Required action: With no addition or omission, return the entries below.

Recorded data:
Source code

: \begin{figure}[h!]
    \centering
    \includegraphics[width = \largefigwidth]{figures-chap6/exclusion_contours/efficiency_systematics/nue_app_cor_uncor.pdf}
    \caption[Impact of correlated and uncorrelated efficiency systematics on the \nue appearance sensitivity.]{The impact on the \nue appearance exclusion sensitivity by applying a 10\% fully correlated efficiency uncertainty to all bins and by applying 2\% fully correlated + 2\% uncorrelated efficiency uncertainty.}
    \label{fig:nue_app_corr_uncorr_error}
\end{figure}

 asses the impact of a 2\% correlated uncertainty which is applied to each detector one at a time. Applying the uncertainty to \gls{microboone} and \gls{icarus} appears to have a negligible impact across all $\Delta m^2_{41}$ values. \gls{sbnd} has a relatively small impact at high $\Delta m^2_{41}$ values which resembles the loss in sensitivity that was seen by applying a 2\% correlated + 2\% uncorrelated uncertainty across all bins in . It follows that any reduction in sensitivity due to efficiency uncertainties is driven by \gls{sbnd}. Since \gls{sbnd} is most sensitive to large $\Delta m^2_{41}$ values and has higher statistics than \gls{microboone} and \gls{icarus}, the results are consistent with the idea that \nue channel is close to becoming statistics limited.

Output of the exercise:
Source code

: \begin{figure}[h!]
    \centering
    \includegraphics[width = \largefigwidth]{figures-chap6/exclusion_contours/efficiency_systematics/nue_app_cor_uncor.pdf}
    \caption[Impact of correlated and uncorrelated efficiency systematics on the \nue appearance sensitivity.]{The impact on the \nue appearance exclusion sensitivity by applying a 10\% fully correlated efficiency uncertainty to all bins and by applying 2\% fully correlated + 2\% uncorrelated efficiency uncertainty.}
    \label{fig:nue_app_corr_uncorr_error}
\end{figure}

 asses the impact of a 2\% correlated uncertainty which is applied to each detector one at a time. Applying the uncertainty to \gls{microboone} and \gls{icarus} appears to have a negligible impact across all $\Delta m^2_{41}$ values. \gls{sbnd} has a relatively small impact at high $\Delta m^2_{41}$ values which resembles the loss in sensitivity that was seen by applying a 2\% correlated + 2\% uncorrelated uncertainty across all bins in . It follows that any reduction in sensitivity due to efficiency uncertainties is driven by \gls{sbnd}. Since \gls{sbnd} is most sensitive to large $\Delta m^2_{41}$ values and has higher statistics than \gls{microboone} and \gls{icarus}, the results are consistent with the idea that \nue channel is close to becoming statistics limited.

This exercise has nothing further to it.